■ **Exercise brief**
Every line from the start of the listing below through the line that contains "Starting rpc.idmapd failed." is to be reproduced word for word.

■ **Dataset entries**
[Start of Attachment]

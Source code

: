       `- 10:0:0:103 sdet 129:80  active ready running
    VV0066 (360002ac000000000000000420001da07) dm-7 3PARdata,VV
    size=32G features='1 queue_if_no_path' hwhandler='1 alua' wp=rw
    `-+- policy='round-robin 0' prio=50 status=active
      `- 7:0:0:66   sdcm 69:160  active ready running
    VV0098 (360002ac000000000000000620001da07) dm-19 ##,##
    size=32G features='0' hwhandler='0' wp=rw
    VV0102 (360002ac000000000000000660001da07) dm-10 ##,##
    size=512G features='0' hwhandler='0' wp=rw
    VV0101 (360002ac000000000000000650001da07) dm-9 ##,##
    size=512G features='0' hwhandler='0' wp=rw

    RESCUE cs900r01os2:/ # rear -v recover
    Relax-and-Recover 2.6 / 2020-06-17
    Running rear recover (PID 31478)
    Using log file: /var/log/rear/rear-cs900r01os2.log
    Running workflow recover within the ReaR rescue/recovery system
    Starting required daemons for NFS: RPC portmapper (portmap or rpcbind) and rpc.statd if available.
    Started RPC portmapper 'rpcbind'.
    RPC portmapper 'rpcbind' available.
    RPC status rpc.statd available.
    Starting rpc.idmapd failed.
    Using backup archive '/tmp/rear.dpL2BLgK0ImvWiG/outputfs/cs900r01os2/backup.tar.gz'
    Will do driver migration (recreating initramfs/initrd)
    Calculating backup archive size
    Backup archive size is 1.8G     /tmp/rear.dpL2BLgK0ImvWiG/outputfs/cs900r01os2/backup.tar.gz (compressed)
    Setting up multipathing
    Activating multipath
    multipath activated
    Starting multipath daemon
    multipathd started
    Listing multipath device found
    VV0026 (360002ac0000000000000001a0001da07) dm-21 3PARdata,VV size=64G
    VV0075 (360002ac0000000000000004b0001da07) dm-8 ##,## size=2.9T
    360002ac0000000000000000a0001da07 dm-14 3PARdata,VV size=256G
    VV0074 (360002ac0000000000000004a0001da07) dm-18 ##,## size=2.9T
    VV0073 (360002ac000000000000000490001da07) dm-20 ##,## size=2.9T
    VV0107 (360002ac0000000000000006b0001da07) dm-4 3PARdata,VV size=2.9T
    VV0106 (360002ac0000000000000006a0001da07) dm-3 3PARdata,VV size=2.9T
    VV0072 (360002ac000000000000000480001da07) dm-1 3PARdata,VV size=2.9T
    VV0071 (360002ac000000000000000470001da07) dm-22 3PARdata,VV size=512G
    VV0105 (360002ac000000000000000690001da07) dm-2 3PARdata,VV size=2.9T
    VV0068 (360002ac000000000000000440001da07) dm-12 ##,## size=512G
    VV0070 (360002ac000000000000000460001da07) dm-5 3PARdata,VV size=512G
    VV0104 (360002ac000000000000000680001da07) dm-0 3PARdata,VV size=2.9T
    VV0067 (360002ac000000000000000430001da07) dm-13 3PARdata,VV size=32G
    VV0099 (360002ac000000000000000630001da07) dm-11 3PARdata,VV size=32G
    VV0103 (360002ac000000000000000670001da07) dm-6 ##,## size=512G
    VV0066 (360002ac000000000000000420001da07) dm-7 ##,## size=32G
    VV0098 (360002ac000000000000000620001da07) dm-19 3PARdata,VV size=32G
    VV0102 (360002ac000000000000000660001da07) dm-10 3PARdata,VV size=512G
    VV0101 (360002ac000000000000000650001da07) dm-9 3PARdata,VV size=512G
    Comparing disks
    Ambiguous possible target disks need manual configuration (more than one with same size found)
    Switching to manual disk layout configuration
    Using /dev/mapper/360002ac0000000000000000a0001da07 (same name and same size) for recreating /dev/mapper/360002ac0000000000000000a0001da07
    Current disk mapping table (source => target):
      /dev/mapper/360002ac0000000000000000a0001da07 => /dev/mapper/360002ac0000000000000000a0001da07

[End of Attachment]

■ **Written solution**
Source code

:       `- 10:0:0:103 sdet 129:80  active ready running
    VV0066 (360002ac000000000000000420001da07) dm-7 3PARdata,VV
    size=32G features='1 queue_if_no_path' hwhandler='1 alua' wp=rw
    `-+- policy='round-robin 0' prio=50 status=active
      `- 7:0:0:66   sdcm 69:160  active ready running
    VV0098 (360002ac000000000000000620001da07) dm-19 ##,##
    size=32G features='0' hwhandler='0' wp=rw
    VV0102 (360002ac000000000000000660001da07) dm-10 ##,##
    size=512G features='0' hwhandler='0' wp=rw
    VV0101 (360002ac000000000000000650001da07) dm-9 ##,##
    size=512G features='0' hwhandler='0' wp=rw

    RESCUE cs900r01os2:/ # rear -v recover
    Relax-and-Recover 2.6 / 2020-06-17
    Running rear recover (PID 31478)
    Using log file: /var/log/rear/rear-cs900r01os2.log
    Running workflow recover within the ReaR rescue/recovery system
    Starting required daemons for NFS: RPC portmapper (portmap or rpcbind) and rpc.statd if available.
    Started RPC portmapper 'rpcbind'.
    RPC portmapper 'rpcbind' available.
    RPC status rpc.statd available.
    Starting rpc.idmapd failed.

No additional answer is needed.